-- Provided data follows --
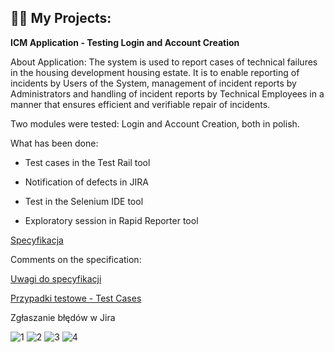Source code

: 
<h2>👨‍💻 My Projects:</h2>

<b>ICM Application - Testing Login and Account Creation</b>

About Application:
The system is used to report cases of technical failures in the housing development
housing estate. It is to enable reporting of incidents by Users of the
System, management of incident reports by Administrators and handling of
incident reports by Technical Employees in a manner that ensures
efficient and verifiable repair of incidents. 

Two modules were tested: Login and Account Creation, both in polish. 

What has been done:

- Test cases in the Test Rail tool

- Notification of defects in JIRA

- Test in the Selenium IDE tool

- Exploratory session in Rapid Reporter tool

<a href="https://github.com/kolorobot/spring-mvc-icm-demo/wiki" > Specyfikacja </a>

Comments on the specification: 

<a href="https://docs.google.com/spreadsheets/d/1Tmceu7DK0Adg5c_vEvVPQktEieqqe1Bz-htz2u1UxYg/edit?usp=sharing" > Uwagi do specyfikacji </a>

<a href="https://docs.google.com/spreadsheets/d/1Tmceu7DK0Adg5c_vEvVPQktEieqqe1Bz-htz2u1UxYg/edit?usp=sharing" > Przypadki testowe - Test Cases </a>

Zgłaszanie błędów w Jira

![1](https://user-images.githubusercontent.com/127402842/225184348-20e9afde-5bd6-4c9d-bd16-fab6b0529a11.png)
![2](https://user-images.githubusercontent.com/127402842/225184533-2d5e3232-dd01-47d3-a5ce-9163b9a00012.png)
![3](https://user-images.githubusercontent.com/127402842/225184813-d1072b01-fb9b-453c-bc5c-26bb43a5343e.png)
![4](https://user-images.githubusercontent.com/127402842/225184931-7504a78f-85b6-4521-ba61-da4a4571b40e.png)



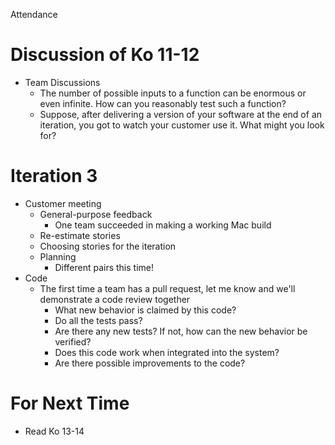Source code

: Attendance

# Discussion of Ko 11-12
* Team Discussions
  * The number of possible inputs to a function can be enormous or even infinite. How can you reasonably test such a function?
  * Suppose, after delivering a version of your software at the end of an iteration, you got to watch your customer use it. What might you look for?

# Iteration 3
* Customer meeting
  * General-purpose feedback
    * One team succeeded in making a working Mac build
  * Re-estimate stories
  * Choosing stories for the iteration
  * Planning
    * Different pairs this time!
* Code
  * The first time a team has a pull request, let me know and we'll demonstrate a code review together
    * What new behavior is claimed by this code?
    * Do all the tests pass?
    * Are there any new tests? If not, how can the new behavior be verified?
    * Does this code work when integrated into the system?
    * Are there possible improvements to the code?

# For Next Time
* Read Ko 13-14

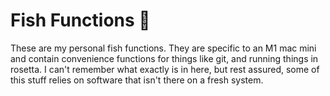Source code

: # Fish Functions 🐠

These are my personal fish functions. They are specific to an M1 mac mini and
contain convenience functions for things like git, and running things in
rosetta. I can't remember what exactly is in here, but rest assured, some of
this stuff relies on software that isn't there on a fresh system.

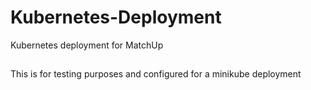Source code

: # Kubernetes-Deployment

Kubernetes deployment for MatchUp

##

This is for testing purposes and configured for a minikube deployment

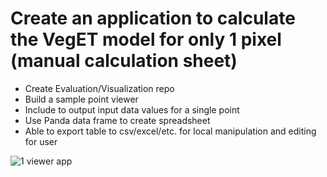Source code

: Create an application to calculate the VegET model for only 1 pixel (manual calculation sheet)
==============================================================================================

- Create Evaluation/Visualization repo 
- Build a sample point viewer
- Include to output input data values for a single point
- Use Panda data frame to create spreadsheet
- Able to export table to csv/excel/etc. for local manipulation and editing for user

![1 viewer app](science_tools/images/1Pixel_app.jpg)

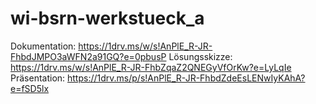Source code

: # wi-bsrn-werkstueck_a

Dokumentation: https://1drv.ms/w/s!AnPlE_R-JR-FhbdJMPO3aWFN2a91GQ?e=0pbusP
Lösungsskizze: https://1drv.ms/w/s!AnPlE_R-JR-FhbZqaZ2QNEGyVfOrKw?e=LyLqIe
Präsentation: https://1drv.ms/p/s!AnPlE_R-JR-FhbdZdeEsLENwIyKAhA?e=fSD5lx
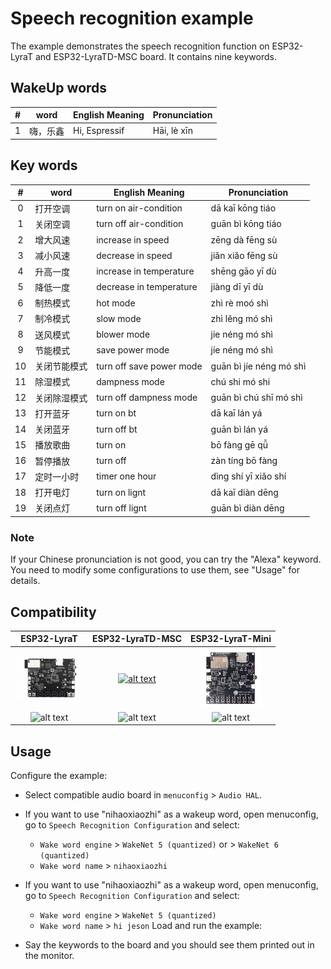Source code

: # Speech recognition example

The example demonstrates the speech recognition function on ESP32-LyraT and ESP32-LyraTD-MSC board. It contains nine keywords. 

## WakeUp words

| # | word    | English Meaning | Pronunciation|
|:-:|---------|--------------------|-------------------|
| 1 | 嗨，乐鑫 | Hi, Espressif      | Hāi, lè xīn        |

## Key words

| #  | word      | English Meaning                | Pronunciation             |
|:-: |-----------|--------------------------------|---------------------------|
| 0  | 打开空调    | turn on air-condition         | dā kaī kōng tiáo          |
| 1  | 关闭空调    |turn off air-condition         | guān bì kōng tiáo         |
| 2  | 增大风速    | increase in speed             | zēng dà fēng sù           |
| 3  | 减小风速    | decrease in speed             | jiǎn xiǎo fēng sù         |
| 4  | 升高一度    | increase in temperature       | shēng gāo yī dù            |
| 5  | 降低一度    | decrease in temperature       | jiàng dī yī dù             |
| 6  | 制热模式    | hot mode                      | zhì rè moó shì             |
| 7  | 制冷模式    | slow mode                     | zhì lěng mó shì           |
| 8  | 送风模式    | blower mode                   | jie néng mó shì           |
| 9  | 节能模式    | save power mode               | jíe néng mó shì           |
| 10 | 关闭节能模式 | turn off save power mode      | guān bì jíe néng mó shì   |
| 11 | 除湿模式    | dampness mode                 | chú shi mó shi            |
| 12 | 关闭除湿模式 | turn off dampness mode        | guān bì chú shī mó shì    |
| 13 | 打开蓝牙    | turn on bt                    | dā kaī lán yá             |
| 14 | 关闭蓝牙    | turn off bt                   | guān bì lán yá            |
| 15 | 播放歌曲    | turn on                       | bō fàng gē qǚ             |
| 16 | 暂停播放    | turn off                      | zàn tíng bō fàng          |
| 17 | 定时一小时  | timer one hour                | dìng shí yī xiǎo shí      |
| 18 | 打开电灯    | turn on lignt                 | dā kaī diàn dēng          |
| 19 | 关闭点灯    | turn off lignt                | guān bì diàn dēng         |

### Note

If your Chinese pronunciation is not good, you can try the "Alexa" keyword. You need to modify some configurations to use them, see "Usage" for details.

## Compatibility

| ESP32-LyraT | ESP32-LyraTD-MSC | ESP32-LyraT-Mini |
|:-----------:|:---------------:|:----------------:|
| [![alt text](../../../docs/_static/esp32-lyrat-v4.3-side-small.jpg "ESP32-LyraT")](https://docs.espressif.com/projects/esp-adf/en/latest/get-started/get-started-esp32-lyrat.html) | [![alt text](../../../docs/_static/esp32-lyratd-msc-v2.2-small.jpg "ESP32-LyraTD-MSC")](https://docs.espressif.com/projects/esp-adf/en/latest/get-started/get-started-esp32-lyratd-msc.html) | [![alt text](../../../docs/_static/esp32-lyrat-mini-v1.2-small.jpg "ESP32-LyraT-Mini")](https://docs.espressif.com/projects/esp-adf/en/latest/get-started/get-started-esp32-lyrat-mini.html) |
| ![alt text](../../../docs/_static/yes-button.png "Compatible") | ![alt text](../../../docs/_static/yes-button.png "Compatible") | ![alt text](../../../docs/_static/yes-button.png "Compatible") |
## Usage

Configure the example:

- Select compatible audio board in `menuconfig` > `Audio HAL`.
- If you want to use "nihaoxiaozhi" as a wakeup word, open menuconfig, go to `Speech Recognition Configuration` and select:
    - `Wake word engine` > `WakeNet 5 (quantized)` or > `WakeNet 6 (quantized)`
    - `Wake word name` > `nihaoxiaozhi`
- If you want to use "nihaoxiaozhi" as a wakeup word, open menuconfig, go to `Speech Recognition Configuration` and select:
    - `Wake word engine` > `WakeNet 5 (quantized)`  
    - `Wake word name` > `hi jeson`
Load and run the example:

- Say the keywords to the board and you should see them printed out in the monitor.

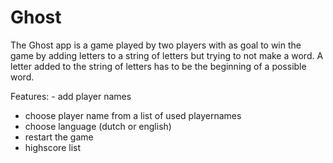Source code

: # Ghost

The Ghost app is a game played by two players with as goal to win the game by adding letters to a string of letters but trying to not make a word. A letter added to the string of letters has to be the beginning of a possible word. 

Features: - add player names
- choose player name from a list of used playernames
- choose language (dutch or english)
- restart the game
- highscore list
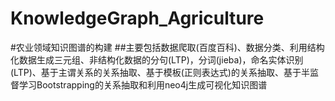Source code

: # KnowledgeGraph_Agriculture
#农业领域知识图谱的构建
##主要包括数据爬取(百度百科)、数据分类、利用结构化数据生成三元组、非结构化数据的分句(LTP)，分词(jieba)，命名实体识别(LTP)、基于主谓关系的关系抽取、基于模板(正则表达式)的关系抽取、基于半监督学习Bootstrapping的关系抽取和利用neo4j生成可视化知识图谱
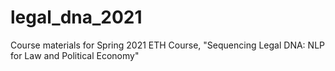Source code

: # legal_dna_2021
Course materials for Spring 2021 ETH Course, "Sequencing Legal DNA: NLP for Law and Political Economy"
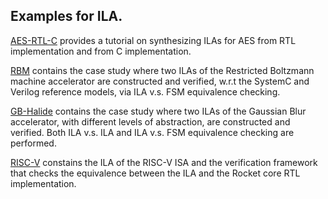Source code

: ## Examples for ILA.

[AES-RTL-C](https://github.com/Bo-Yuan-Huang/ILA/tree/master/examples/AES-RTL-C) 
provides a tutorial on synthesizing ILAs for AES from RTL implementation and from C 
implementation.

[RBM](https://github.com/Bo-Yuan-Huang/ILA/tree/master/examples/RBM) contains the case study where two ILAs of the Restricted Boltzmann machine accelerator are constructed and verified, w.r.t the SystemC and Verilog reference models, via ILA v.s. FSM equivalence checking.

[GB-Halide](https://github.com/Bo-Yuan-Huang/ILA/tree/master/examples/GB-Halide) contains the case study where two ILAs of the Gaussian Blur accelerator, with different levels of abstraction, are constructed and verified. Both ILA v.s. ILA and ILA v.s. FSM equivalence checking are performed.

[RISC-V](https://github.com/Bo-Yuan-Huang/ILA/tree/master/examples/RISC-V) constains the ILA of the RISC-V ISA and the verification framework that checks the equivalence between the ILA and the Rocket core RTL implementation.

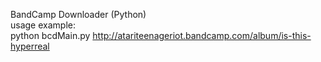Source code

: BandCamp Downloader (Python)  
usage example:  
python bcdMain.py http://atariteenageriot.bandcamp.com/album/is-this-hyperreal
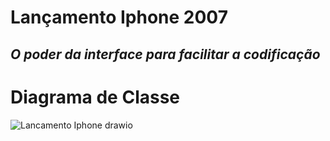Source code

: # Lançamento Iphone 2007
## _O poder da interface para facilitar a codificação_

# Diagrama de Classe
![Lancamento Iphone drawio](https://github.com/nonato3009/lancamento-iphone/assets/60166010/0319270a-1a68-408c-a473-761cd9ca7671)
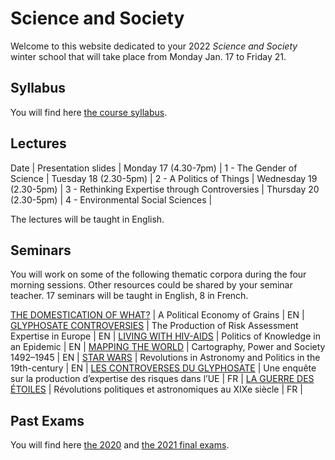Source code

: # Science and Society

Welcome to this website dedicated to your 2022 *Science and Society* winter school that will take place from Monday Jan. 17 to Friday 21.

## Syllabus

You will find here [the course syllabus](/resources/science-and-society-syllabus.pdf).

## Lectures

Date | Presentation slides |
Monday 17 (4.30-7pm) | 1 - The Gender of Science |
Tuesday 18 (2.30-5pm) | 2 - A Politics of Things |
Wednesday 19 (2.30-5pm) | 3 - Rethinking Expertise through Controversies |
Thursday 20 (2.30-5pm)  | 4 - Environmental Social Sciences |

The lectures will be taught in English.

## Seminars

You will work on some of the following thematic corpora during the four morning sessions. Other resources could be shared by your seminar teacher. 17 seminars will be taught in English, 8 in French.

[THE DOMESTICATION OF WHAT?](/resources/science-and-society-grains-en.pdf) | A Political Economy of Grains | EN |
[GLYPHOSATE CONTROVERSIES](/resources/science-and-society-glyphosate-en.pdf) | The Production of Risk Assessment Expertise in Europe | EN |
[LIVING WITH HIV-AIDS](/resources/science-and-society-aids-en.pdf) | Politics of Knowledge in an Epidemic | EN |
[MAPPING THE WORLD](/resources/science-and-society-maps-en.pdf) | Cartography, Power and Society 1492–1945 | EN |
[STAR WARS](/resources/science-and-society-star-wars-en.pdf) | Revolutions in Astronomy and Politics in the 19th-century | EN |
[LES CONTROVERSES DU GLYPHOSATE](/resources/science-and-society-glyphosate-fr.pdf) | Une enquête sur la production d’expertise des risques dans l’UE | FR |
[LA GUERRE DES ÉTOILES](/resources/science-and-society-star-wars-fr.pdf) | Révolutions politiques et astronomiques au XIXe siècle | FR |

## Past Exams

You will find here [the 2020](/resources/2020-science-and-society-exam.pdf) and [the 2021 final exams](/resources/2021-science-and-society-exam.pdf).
-- Provided data concluded --
Exact copy, pictures excluded: repeat the lines from the top of the material through the line with "housing estate. It".

Reply
Source code

: 
<h2>👨‍💻 My Projects:</h2>

<b>ICM Application - Testing Login and Account Creation</b>

About Application:
The system is used to report cases of technical failures in the housing development
housing estate. It is to enable reporting of incidents by Users of the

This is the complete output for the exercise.